I tried to solve it by this:$$\big\{a^ib^jc^k\mid k> i+j\text{ and }i,j,k \ge0\big\}\cup\big\{a^ib^jc^k\mid k< i+j\text{ and }i,j,k \ge0\big\}$$
So, $$S_0\to S_1|S_4$$
$$\\ S_1\to S_2c
\\S_2 \to S_2c|aS_2c|S_3
\\S_3 \to S_3c|bS_3c|\varepsilon$$
$$\\ S_4\to aS_5
\\S_5 \to aS_5|aS_5c|S_6
\\S_6 \to bS_6|bS_6c|\varepsilon$$
For general, I don't know how to check that my solution is right for all cases.

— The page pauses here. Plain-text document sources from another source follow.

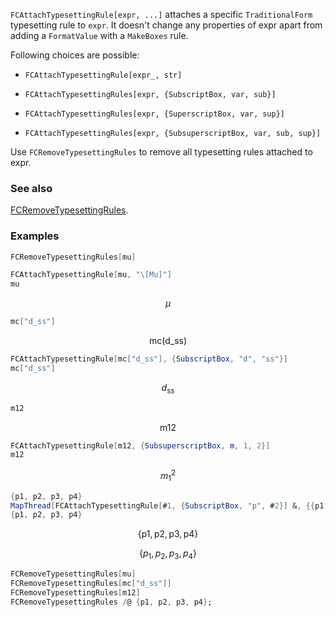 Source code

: `FCAttachTypesettingRule[expr, ...]` attaches a specific `TraditionalForm` typesetting rule to `expr`. It doesn't change any properties of expr apart from adding a `FormatValue` with a `MakeBoxes` rule.

Following choices are possible:

- `FCAttachTypesettingRule[expr_, str]`

- `FCAttachTypesettingRules[expr, {SubscriptBox, var, sub}]`

- `FCAttachTypesettingRules[expr, {SuperscriptBox, var, sup}]`

- `FCAttachTypesettingRules[expr, {SubsuperscriptBox, var, sub, sup}]`

Use `FCRemoveTypesettingRules` to remove all typesetting rules attached to expr.

### See also

[FCRemoveTypesettingRules](FCRemoveTypesettingRules).

### Examples

```mathematica
FCRemoveTypesettingRules[mu]
```

```mathematica
FCAttachTypesettingRule[mu, "\[Mu]"]
mu
```

$$\mu$$

```mathematica
mc["d_ss"]
```

$$\text{mc}(\text{d$\_$ss})$$

```mathematica
FCAttachTypesettingRule[mc["d_ss"], {SubscriptBox, "d", "ss"}]
mc["d_ss"]
```

$$d_{\text{ss}}$$

```mathematica
m12
```

$$\text{m12}$$

```mathematica
FCAttachTypesettingRule[m12, {SubsuperscriptBox, m, 1, 2}]
m12
```

$$m_1^2$$

```mathematica
{p1, p2, p3, p4}
MapThread[FCAttachTypesettingRule[#1, {SubscriptBox, "p", #2}] &, {{p1, p2, p3, p4}, Range[4]}];
{p1, p2, p3, p4}
```

$$\{\text{p1},\text{p2},\text{p3},\text{p4}\}$$

$$\left\{p_1,p_2,p_3,p_4\right\}$$

```mathematica
FCRemoveTypesettingRules[mu]
FCRemoveTypesettingRules[mc["d_ss"]]
FCRemoveTypesettingRules[m12]
FCRemoveTypesettingRules /@ {p1, p2, p3, p4};
```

For instance, the string $bb \in L$ but I don't know how to create it, so I need help solving it.
Thanks.
Best Answer
The part of the grammar for $S_4$ that is supposed to generate the second subset of the language is wrong because $S_4$ always derives a string that starts with $a$. You can split it up into cases: one starts with $a$ and the other starts with $b$.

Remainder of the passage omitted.